(Saved entries)
※
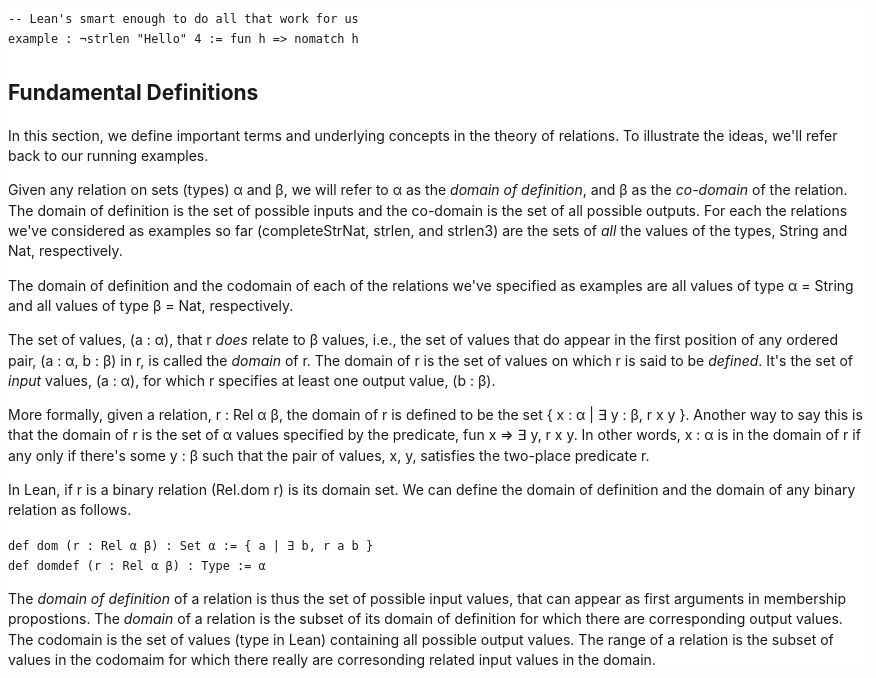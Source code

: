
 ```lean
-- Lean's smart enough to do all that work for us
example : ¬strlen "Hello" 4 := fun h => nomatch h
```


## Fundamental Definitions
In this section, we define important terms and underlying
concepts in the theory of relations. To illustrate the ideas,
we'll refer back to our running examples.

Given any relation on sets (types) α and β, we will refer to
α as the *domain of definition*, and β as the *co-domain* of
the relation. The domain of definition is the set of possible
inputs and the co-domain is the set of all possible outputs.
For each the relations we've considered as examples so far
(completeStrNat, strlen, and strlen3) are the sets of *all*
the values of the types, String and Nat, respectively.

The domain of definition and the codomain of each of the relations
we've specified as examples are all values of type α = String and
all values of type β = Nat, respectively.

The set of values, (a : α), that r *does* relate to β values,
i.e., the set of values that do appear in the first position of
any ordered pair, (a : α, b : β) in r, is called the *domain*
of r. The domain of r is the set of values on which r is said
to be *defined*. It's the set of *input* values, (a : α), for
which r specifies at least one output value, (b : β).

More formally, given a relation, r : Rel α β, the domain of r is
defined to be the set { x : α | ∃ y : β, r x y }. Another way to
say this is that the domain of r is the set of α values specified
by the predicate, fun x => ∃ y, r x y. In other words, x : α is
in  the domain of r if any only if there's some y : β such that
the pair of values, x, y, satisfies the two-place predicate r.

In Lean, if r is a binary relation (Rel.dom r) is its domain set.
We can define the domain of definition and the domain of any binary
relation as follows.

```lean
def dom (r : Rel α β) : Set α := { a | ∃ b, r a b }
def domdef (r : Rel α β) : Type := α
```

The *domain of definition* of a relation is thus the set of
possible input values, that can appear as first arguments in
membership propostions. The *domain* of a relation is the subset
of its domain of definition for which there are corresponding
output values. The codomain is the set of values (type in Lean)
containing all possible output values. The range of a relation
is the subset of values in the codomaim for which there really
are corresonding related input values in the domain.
※
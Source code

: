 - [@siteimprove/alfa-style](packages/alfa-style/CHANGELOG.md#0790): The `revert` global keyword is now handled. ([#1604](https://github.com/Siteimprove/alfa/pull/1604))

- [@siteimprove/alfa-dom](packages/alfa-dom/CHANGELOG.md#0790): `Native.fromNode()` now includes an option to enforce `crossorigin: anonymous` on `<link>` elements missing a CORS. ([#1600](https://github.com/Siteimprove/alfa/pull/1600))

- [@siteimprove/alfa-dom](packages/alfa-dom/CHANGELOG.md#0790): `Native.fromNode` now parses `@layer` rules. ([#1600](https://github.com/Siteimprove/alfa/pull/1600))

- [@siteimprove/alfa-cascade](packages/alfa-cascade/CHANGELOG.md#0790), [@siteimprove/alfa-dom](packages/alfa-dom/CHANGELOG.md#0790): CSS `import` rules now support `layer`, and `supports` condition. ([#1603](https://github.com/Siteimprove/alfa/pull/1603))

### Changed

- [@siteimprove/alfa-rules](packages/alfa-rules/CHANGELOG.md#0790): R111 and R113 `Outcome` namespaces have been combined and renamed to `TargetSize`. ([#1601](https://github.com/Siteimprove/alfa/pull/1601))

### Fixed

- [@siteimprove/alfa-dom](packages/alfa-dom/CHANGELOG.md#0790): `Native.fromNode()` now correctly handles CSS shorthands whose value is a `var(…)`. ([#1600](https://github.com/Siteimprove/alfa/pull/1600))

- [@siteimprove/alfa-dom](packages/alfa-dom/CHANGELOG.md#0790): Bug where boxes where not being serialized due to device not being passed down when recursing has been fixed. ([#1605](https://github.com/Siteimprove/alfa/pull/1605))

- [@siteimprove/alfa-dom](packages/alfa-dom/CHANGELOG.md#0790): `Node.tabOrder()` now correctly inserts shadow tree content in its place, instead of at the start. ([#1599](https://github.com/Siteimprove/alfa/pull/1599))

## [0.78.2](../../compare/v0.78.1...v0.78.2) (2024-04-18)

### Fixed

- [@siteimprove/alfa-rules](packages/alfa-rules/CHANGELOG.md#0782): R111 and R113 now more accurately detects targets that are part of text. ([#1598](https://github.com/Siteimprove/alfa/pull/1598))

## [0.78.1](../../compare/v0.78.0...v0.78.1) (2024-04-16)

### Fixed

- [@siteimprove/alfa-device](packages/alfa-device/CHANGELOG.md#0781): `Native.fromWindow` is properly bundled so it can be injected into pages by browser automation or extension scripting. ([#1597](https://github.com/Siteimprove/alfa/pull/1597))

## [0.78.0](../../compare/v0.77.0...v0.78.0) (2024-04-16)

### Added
※
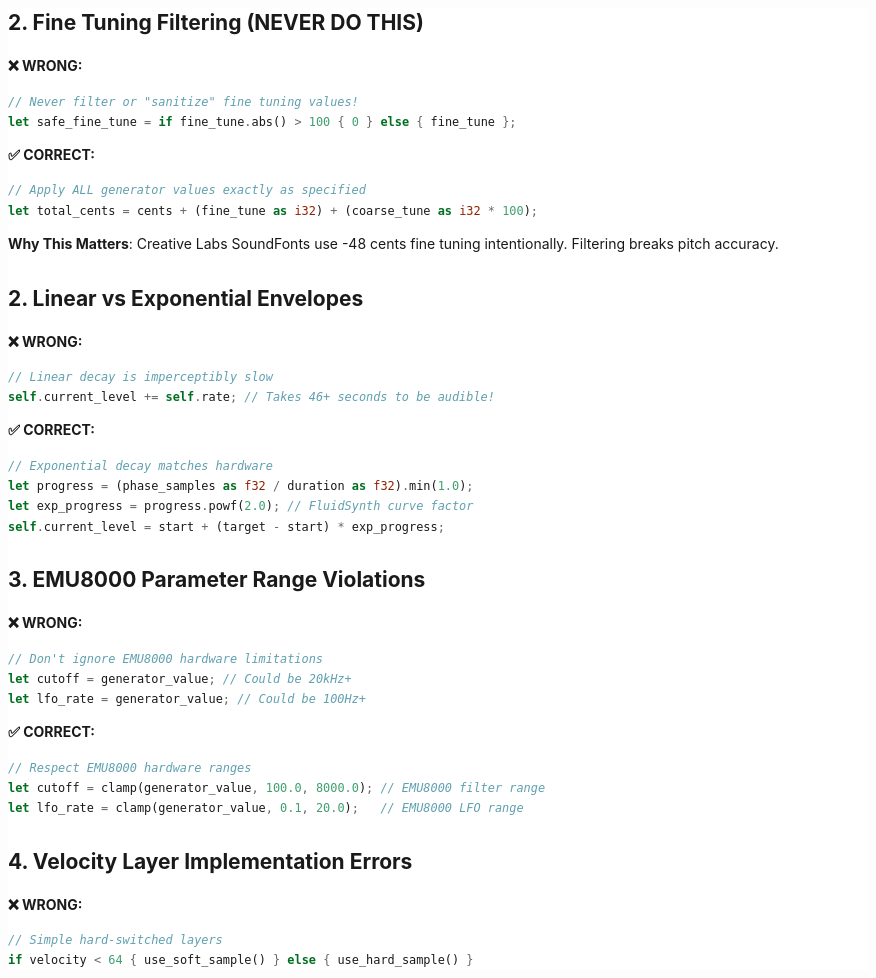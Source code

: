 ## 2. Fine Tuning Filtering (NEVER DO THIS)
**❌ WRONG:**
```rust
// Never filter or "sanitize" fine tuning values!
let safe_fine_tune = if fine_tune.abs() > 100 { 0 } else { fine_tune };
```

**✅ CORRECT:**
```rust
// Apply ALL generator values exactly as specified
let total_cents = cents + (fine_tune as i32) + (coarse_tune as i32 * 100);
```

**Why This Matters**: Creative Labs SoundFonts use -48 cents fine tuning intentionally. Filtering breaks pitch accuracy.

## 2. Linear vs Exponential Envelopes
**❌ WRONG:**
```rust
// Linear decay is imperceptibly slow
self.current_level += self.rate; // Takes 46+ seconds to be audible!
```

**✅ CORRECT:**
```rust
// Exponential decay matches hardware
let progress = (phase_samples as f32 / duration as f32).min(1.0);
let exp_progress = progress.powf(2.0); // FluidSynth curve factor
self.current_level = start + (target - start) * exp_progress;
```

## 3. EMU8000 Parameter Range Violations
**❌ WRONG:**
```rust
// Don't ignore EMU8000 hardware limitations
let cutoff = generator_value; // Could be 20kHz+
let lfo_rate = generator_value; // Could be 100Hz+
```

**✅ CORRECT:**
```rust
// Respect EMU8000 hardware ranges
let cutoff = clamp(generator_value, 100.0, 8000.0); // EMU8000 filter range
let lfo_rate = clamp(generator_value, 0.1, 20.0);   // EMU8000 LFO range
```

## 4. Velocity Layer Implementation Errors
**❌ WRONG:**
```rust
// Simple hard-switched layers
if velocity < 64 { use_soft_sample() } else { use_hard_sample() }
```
※
Your objective | Check each line of the records for the string "pair" and copy those that have it.

Problem solution |
any ordered pair, (a : α, b : β) in r, is called the *domain*
the pair of values, x, y, satisfies the two-place predicate r.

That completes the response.